Logo used from 1980 to 2004

Intergraph was founded in 1969 as M&S Computing, Inc., by former IBM engineers Jim
Meadlock, his wife Nancy, Terry Schansman (the S of M&S), Keith Schonrock, and
Robert Thurber who had been working with NASA and the U.S. Army in developing systems that would apply digital computing to real time missile guidance. The company was later renamed to Intergraph Corporation in 1980.

One of Intergraph's major hardware projects was developing a line of workstations using the Clipper architecture created by Fairchild Semiconductor. Intergraph was one of only two companies to use the chips in a major product line. Intergraph developed its own version of UNIX for the architecture, which it called CLIX. In 1987, Intergraph bought the Fairchild division responsible for the chip.

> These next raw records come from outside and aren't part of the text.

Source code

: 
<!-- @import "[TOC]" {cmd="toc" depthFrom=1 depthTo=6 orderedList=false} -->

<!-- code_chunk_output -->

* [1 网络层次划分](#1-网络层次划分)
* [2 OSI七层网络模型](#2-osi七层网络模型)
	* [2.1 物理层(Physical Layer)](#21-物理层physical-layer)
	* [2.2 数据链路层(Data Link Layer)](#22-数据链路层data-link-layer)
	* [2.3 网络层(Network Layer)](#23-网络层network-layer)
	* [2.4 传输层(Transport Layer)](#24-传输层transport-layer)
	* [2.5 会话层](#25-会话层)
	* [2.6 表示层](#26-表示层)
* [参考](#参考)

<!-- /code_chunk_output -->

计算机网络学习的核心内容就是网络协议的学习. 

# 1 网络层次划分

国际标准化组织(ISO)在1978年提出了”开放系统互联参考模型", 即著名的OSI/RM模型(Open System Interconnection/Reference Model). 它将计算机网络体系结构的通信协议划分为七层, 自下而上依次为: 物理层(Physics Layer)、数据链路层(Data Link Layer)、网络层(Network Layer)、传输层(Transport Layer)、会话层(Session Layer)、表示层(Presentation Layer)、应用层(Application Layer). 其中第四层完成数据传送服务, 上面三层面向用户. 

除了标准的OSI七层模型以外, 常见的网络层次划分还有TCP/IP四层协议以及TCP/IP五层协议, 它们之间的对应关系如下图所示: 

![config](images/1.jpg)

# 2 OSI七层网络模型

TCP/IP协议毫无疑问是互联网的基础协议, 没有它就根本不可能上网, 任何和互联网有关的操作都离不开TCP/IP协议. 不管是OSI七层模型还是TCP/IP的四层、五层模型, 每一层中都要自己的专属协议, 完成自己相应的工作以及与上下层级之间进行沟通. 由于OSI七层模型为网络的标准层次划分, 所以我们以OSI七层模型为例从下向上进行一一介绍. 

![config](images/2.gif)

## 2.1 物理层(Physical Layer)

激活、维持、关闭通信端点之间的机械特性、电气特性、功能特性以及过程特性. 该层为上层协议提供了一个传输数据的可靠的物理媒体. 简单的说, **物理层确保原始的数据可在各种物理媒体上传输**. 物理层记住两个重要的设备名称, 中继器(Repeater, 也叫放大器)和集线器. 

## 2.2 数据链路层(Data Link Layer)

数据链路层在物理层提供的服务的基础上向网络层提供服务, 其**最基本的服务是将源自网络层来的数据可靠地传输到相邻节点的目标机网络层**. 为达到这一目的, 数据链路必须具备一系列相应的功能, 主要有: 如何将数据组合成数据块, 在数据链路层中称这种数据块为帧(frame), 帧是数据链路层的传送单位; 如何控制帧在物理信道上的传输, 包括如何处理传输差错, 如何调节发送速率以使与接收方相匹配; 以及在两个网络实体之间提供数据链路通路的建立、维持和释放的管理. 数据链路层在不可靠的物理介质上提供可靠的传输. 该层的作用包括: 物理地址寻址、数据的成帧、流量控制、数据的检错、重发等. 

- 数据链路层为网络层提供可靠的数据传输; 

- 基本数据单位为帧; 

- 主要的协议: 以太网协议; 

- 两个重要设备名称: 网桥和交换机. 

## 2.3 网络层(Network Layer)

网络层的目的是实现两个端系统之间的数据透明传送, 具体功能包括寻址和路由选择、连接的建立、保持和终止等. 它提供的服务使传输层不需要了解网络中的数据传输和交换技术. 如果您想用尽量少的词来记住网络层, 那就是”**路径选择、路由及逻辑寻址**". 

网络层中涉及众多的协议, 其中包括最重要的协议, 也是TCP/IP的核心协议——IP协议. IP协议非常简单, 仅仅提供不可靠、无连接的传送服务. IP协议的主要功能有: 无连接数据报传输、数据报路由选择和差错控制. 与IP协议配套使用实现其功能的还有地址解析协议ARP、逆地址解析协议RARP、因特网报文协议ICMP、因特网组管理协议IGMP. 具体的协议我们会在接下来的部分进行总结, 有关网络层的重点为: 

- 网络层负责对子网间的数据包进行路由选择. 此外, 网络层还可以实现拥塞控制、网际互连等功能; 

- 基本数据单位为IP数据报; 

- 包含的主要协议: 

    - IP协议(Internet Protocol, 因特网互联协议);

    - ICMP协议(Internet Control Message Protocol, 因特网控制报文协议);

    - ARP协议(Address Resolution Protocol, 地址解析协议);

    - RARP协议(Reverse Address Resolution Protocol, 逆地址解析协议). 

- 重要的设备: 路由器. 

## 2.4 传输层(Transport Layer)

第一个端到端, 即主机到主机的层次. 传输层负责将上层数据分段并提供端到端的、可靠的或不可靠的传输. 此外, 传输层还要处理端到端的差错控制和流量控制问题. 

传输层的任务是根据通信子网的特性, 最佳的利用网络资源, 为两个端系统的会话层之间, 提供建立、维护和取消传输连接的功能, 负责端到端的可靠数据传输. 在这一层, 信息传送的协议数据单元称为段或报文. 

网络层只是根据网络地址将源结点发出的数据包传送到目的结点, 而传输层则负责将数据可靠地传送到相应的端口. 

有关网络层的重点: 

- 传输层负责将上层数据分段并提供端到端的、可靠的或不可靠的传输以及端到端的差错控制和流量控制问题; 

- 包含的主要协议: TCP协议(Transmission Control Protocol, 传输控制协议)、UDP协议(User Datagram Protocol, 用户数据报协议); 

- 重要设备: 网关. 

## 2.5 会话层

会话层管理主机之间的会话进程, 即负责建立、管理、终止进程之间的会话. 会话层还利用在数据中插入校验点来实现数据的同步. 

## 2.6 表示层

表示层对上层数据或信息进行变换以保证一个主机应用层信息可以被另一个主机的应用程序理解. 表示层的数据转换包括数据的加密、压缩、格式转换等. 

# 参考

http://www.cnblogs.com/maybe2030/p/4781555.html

In 1997, Intergraph began pursuing patent infringement litigation against Intel and other computer hardware manufacturers based on the intellectual property developed in Clipper. Intergraph negotiated major settlements with Intel, HP, Texas Instruments and Gateway, earning the company over $394M. In 2000, Intergraph exited the hardware business and became purely a software company. On July 21, 2000, it sold its Intense3D graphics accelerator division to 3Dlabs, and its workstation and server division to Silicon Graphics.

On November 29, 2006, Intergraph was acquired by an investor group led by Hellman & Friedman LLC, Texas Pacific Group and JMI Equity, making the company privately held. On October 28, 2010, Intergraph was acquired by Hexagon AB. The transaction marks the return of Intergraph as part of a publicly traded company.

As part of the Hexagon acquisition, Hexagon moved the management of ERDAS, Inc. from under Leica Geosystems to Intergraph, and Z/I Imaging airborne imaging sensors from under Intergraph to Leica Geosystems.

On December 2, 2013, the geospatial technology portfolio was split out from under the Intergraph Security, Government and Infrastructure division to form the Hexagon Geospatial division. On October 13, 2015, the Intergraph Security, Government & Infrastructure division was rebranded as Hexagon Safety & Infrastructure. On January 9, 2017, the Intergraph Government Solutions division was rebranded as Hexagon US Federal.

On June 5, 2017, the Intergraph Process, Power & Marine division was rebranded as Hexagon PPM.

On June 6, 2022, the Hexagon PPM division was rebranded as Hexagon Asset Lifecycle Intelligence.

In 2025, Hexagon AB initiated a spin-off of its Asset Lifecycle Intelligence and Safety, Infrastructure and Geospatial divisions. Along with ETQ and Bricsys, that spin-off became Octave, which today operates as a standalone company.